Most Grand Trines would be in the same elementfire, water, earth, or air.  This Grand Trine is an exception.  You can see that the the Moon, Mercury, and Saturn are in earth signs, but the Midheaven is in a fire sign.  This happened in this case because all three points — the two planets and the Midheaven — are very close to the cusps between two signs.  That can sometimes happen, but only when the planets are near cusps.

You can also see two blue lines emanating from that little key-like symbol, which is Chiron (at 2 degrees Aries) and both Venus (7 degrees Sagittarius) and Neptune (29 degrees Scorpio).  Those those blue lines are trines.  These are not really exact aspects — there is a difference between the Venus/Chiron aspects of 5 degrees (in other words, they are 115 degrees apart instead of 120) and there is a difference between the Neptune/Chiron aspect of 3 degrees (they are 123 degrees apart).

The 5 degree and 3 degree differences are known as orbs.  There is an amount of leeway allowed in an aspect, and an orb is the difference between the pure angle (120 degrees in the case of a trine, 90 degrees for a square, etc.) and the actual angle.  These orbs are rather large in this case, so the influence of the aspect is weaker, especially the larger the orb, or the further away.

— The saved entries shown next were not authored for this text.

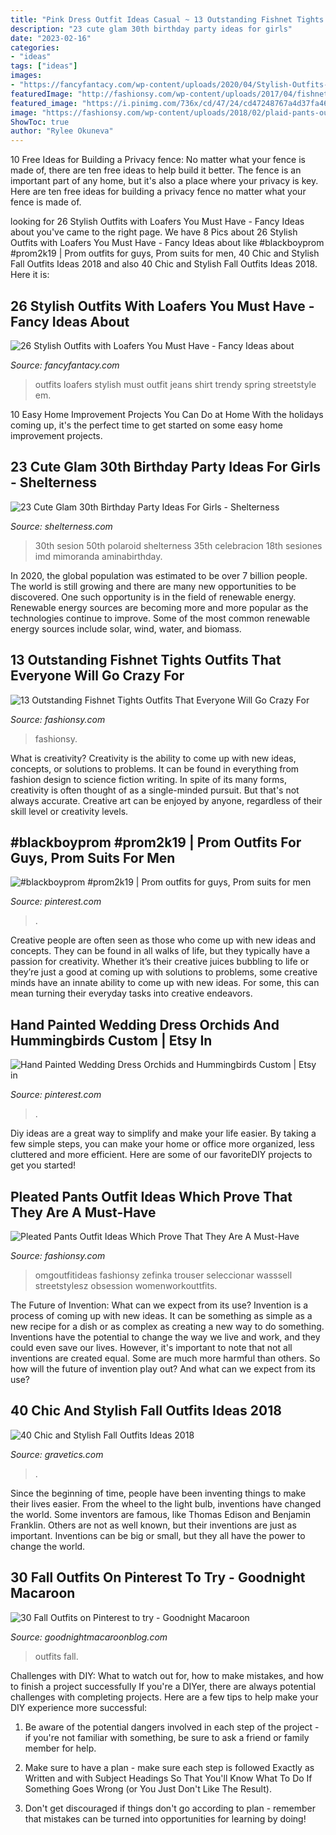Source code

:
 ```yaml
---
title: "Pink Dress Outfit Ideas Casual ~ 13 Outstanding Fishnet Tights Outfits That Everyone Will Go Crazy For"
description: "23 cute glam 30th birthday party ideas for girls"
date: "2023-02-16"
categories:
- "ideas"
tags: ["ideas"]
images:
- "https://fancyfantacy.com/wp-content/uploads/2020/04/Stylish-Outfits-with-Loafers-You-Must-Have-16.jpg"
featuredImage: "http://fashionsy.com/wp-content/uploads/2017/04/fishnet-tights-outfit-4-768x1152.jpg"
featured_image: "https://i.pinimg.com/736x/cd/47/24/cd47248767a4d37fa46d66c607efb51c.jpg"
image: "https://fashionsy.com/wp-content/uploads/2018/02/plaid-pants-outfits-7-.jpg"
ShowToc: true
author: "Rylee Okuneva"
---
```



10 Free Ideas for Building a Privacy fence: No matter what your fence is made of, there are ten free ideas to help build it better.
The fence is an important part of any home, but it's also a place where your privacy is key. Here are ten free ideas for building a privacy fence no matter what your fence is made of.

	

		
looking for 26 Stylish Outfits with Loafers You Must Have - Fancy Ideas about you've came to the right page. We have 8 Pics about 26 Stylish Outfits with Loafers You Must Have - Fancy Ideas about like #blackboyprom #prom2k19 | Prom outfits for guys, Prom suits for men, 40 Chic and Stylish Fall Outfits Ideas 2018 and also 40 Chic and Stylish Fall Outfits Ideas 2018. Here it is:
		
    
## 26 Stylish Outfits With Loafers You Must Have - Fancy Ideas About

<img loading=lazy src="https://fancyfantacy.com/wp-content/uploads/2020/04/Stylish-Outfits-with-Loafers-You-Must-Have-16.jpg" onerror="this.onerror=null;this.src='https://tse1.mm.bing.net/th?id=OIP.LKm1KrtWgYQ4nO3_2bok2gHaLE&amp;pid=15.1';" alt="26 Stylish Outfits with Loafers You Must Have - Fancy Ideas about">

_Source: fancyfantacy.com_

>outfits loafers stylish must outfit jeans shirt trendy spring streetstyle em. 

	

10 Easy Home Improvement Projects You Can Do at Home
With the holidays coming up, it's the perfect time to get started on some easy home improvement projects.

    
## 23 Cute Glam 30th Birthday Party Ideas For Girls - Shelterness

<img loading=lazy src="https://i.shelterness.com/2017/02/04-giant-balloons-banners-and-garlands.jpg" onerror="this.onerror=null;this.src='https://tse1.mm.bing.net/th?id=OIP.uexFYFHb_cbRifhb0lJRcQHaJ4&amp;pid=15.1';" alt="23 Cute Glam 30th Birthday Party Ideas For Girls - Shelterness">

_Source: shelterness.com_

>30th sesion 50th polaroid shelterness 35th celebracion 18th sesiones imd mimoranda aminabirthday. 

	

In 2020, the global population was estimated to be over 7 billion people. The world is still growing and there are many new opportunities to be discovered. One such opportunity is in the field of renewable energy. Renewable energy sources are becoming more and more popular as the technologies continue to improve. Some of the most common renewable energy sources include solar, wind, water, and biomass.

    
## 13 Outstanding Fishnet Tights Outfits That Everyone Will Go Crazy For

<img loading=lazy src="http://fashionsy.com/wp-content/uploads/2017/04/fishnet-tights-outfit-4-768x1152.jpg" onerror="this.onerror=null;this.src='https://tse4.mm.bing.net/th?id=OIP.8LM3B6dkJY08AhQOZLfm1AHaLH&amp;pid=15.1';" alt="13 Outstanding Fishnet Tights Outfits That Everyone Will Go Crazy For">

_Source: fashionsy.com_

>fashionsy. 

	

What is creativity?
Creativity is the ability to come up with new ideas, concepts, or solutions to problems. It can be found in everything from fashion design to science fiction writing. In spite of its many forms, creativity is often thought of as a single-minded pursuit. But that's not always accurate. Creative art can be enjoyed by anyone, regardless of their skill level or creativity levels.

    
## #blackboyprom #prom2k19 | Prom Outfits For Guys, Prom Suits For Men

<img loading=lazy src="https://i.pinimg.com/736x/ae/20/2b/ae202b4074c243dc7e9b891f105a41a4.jpg" onerror="this.onerror=null;this.src='https://tse2.mm.bing.net/th?id=OIP.2nN1MwUxSXmNHVMa683I3QHaJ4&amp;pid=15.1';" alt="#blackboyprom #prom2k19 | Prom outfits for guys, Prom suits for men">

_Source: pinterest.com_

>. 

	

Creative people are often seen as those who come up with new ideas and concepts. They can be found in all walks of life, but they typically have a passion for creativity. Whether it’s their creative juices bubbling to life or they’re just a good at coming up with solutions to problems, some creative minds have an innate ability to come up with new ideas. For some, this can mean turning their everyday tasks into creative endeavors.

    
## Hand Painted Wedding Dress Orchids And Hummingbirds Custom | Etsy In

<img loading=lazy src="https://i.pinimg.com/736x/cd/47/24/cd47248767a4d37fa46d66c607efb51c.jpg" onerror="this.onerror=null;this.src='https://tse2.mm.bing.net/th?id=OIP.VU8ZHbi4Z8_YifYgHMI4vAHaLH&amp;pid=15.1';" alt="Hand Painted Wedding Dress Orchids and Hummingbirds Custom | Etsy in">

_Source: pinterest.com_

>. 

	

Diy ideas are a great way to simplify and make your life easier. By taking a few simple steps, you can make your home or office more organized, less cluttered and more efficient. Here are some of our favoriteDIY projects to get you started!

    
## Pleated Pants Outfit Ideas Which Prove That They Are A Must-Have

<img loading=lazy src="https://fashionsy.com/wp-content/uploads/2018/02/plaid-pants-outfits-7-.jpg" onerror="this.onerror=null;this.src='https://tse2.mm.bing.net/th?id=OIP.S7fG88Gm65NT3TnK6Wn3IwHaQU&amp;pid=15.1';" alt="Pleated Pants Outfit Ideas Which Prove That They Are A Must-Have">

_Source: fashionsy.com_

>omgoutfitideas fashionsy zefinka trouser seleccionar wasssell streetstylesz obsession womenworkouttfits. 

	

The Future of Invention: What can we expect from its use?
Invention is a process of coming up with new ideas. It can be something as simple as a new recipe for a dish or as complex as creating a new way to do something. Inventions have the potential to change the way we live and work, and they could even save our lives. However, it's important to note that not all inventions are created equal. Some are much more harmful than others. So how will the future of invention play out? And what can we expect from its use?

    
## 40 Chic And Stylish Fall Outfits Ideas 2018

<img loading=lazy src="https://www.gravetics.com/wp-content/uploads/2017/10/womens-white-scoop-neck-long-sleeved-shirt.jpg" onerror="this.onerror=null;this.src='https://tse4.mm.bing.net/th?id=OIP.tu-ozXNFGEx8UxNvPfsdcAHaRX&amp;pid=15.1';" alt="40 Chic and Stylish Fall Outfits Ideas 2018">

_Source: gravetics.com_

>. 

	

Since the beginning of time, people have been inventing things to make their lives easier. From the wheel to the light bulb, inventions have changed the world. Some inventors are famous, like Thomas Edison and Benjamin Franklin. Others are not as well known, but their inventions are just as important. Inventions can be big or small, but they all have the power to change the world.

    
## 30 Fall Outfits On Pinterest To Try - Goodnight Macaroon

<img loading=lazy src="http://www.goodnightmacaroonblog.com/wp-content/uploads/2017/08/7cf8f5a661210853a328ffbd8ed31af2.jpg" onerror="this.onerror=null;this.src='https://tse3.mm.bing.net/th?id=OIP.FCjp_J5v46-0fQtQj5mjsQHaQK&amp;pid=15.1';" alt="30 Fall Outfits on Pinterest to try - Goodnight Macaroon">

_Source: goodnightmacaroonblog.com_

>outfits fall. 

	

Challenges with DIY: What to watch out for, how to make mistakes, and how to finish a project successfully
If you're a DIYer, there are always potential challenges with completing projects. Here are a few tips to help make your DIY experience more successful: 
1. Be aware of the potential dangers involved in each step of the project - if you're not familiar with something, be sure to ask a friend or family member for help.

2. Make sure to have a plan - make sure each step is followed Exactly as Written and with Subject Headings So That You'll Know What To Do If Something Goes Wrong (or You Just Don't Like The Result).

3. Don't get discouraged if things don't go according to plan - remember that mistakes can be turned into opportunities for learning by doing!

Squares are 90 degrees apart, so when you see two planets connected to each other roughly 90 degrees apart, that line is a square line.  In this case Mars and Neptune are connected by a red line.  It’s kind of hard to see because that area of the chart has a lot of planets and all of the aspect lines between them are crowding each other out.

Just to flesh out the details:  any brown lines (there are three in this chart, the easiest to see is the one between the Midheaven and Chiron) are quincunx lines (150 degrees).  The magenta lines between Venus (7 degrees Sagittarius, 2nd house), Saturn (2 degrees Taurus, 7th house), and Pluto (27 degrees Virgo, 11th house) are quintile lines.  Venus/Saturn and Saturn/Pluto are biquintile (144 degrees) and Venus/Pluto is quintile (72 degrees).  Quintiles are considered favorable.  (They usually have to do with talents and spirituality).  Sextile lines (60 degrees) are green and opposition lines (also red) are oppositions (180 degrees).  There’s an opposition in this chart between Jupiter (29 degrees Libra) and Saturn (2 degrees Taurus).

Quincunx are mildly challenging, oppositions tend to be challenging, but sextiles and quintiles are usually favorable, although in different ways.

Hopefully this serves as a good introduction for how to read a birth chart.  You will get better at this!